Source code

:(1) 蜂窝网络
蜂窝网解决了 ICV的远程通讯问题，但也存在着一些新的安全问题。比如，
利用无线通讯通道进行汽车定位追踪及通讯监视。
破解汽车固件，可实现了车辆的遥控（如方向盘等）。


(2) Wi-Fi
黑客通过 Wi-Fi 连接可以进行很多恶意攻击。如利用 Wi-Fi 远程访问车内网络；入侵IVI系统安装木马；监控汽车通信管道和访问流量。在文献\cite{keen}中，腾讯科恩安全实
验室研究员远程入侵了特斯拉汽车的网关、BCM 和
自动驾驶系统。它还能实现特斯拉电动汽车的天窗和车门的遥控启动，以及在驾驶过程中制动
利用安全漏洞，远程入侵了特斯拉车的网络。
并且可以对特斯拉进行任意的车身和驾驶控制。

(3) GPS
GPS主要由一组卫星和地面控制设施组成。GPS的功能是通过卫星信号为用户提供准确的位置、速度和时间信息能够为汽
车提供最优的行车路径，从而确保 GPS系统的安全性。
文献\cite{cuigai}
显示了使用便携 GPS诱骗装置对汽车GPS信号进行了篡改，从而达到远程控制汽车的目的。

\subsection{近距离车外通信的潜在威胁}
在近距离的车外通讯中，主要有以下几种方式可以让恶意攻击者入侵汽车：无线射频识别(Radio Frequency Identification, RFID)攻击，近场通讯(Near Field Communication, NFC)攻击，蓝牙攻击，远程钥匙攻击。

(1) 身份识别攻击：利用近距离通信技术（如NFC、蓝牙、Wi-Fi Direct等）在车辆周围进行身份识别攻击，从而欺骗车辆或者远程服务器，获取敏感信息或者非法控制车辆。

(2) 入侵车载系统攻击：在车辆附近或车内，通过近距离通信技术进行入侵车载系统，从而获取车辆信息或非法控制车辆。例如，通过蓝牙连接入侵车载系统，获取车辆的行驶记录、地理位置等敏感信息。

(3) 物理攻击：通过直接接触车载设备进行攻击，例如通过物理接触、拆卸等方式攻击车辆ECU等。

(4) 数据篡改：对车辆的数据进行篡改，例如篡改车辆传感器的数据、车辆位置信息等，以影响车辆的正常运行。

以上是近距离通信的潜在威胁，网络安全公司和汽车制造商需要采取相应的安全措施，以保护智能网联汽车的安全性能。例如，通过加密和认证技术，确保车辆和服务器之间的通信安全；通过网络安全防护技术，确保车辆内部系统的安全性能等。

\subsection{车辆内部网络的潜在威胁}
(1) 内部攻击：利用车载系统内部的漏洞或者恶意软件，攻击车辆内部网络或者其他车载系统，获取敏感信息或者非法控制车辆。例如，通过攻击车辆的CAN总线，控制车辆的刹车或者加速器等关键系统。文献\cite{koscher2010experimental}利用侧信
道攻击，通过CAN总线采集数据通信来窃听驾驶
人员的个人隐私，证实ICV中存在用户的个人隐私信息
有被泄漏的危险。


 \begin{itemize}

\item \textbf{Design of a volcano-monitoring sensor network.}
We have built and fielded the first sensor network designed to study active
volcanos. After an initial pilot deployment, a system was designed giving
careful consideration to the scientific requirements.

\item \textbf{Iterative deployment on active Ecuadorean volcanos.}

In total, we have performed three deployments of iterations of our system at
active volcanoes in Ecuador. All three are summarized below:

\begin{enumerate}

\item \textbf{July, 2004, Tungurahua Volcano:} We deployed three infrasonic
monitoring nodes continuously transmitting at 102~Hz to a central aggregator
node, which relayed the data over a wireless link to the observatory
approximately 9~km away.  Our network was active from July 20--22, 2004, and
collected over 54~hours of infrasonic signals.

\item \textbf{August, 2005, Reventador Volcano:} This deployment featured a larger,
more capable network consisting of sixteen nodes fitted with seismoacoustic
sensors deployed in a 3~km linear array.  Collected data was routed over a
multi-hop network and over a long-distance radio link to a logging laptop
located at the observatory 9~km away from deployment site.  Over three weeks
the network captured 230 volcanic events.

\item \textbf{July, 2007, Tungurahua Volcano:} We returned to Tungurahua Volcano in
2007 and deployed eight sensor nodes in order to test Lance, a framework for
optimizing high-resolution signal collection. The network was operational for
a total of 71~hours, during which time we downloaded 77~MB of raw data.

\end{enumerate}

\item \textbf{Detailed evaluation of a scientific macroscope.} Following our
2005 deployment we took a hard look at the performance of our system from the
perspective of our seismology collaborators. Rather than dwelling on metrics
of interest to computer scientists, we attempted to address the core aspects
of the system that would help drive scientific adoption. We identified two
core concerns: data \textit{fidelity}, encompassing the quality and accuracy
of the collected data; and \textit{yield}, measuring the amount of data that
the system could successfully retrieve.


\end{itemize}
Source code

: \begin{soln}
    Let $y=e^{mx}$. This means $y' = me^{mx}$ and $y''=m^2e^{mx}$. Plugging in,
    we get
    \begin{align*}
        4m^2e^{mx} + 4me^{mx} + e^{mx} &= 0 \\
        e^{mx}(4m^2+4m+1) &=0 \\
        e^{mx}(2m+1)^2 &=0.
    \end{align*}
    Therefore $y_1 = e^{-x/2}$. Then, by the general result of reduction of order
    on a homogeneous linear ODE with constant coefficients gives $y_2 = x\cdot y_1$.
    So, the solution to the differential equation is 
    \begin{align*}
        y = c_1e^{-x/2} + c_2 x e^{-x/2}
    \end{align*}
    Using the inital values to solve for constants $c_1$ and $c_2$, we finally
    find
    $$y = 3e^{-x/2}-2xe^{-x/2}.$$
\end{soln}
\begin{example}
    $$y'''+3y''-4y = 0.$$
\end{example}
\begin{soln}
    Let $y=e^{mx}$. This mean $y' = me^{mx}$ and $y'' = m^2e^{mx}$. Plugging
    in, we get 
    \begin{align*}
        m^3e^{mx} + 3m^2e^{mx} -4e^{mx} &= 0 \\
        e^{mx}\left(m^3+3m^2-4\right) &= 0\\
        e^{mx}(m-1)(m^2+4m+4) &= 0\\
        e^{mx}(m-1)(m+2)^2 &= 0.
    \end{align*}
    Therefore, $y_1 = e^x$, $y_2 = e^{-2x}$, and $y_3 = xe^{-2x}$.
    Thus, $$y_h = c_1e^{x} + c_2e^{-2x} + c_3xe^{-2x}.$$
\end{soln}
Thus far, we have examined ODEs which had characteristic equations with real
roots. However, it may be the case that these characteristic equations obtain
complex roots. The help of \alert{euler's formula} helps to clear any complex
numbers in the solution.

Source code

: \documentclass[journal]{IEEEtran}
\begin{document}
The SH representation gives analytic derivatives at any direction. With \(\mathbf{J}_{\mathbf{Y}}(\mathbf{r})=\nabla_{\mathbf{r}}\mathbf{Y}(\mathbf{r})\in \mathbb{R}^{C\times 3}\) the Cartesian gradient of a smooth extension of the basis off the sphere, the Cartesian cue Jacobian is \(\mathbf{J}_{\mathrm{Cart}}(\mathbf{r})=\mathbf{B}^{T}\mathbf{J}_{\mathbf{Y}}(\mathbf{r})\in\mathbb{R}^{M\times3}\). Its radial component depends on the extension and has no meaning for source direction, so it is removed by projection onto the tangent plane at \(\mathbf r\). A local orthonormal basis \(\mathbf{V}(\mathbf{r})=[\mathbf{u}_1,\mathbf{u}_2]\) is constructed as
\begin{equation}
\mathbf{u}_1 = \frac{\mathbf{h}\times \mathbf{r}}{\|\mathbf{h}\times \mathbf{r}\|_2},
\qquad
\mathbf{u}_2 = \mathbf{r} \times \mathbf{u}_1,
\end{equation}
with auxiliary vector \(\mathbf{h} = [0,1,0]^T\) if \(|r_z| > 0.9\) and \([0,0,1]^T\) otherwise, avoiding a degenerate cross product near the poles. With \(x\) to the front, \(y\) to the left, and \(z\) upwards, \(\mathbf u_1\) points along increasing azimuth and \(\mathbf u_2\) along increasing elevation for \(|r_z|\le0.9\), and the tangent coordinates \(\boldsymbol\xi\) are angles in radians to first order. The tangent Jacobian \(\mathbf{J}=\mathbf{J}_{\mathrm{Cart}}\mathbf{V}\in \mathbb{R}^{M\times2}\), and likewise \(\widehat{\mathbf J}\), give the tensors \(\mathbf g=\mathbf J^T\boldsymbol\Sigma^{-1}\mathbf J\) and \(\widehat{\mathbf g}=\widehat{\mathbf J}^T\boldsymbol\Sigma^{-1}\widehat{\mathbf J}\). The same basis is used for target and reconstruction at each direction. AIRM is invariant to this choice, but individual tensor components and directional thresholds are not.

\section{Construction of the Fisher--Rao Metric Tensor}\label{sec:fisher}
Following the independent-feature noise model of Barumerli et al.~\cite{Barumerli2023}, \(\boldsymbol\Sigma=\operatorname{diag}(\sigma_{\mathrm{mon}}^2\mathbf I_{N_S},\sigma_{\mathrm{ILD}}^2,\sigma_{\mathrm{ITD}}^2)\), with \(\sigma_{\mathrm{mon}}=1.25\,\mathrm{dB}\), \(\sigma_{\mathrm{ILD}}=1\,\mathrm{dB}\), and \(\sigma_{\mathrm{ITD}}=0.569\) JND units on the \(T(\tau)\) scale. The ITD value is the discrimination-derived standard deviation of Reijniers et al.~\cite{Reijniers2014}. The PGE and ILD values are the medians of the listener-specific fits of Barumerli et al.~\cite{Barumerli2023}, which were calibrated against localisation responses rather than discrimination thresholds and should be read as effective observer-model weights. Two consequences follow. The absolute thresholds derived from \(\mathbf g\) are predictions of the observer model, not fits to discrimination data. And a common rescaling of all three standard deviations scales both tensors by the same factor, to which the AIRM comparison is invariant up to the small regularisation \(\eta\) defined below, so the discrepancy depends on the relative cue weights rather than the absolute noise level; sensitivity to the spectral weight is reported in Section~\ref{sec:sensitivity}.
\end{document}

________________________

* [Problem statement]: Scan the data above and report each line in which "infrasonic" is present.

* [Answer to the problem]:
\item \textbf{July, 2004, Tungurahua Volcano:} We deployed three infrasonic
collected over 54~hours of infrasonic signals.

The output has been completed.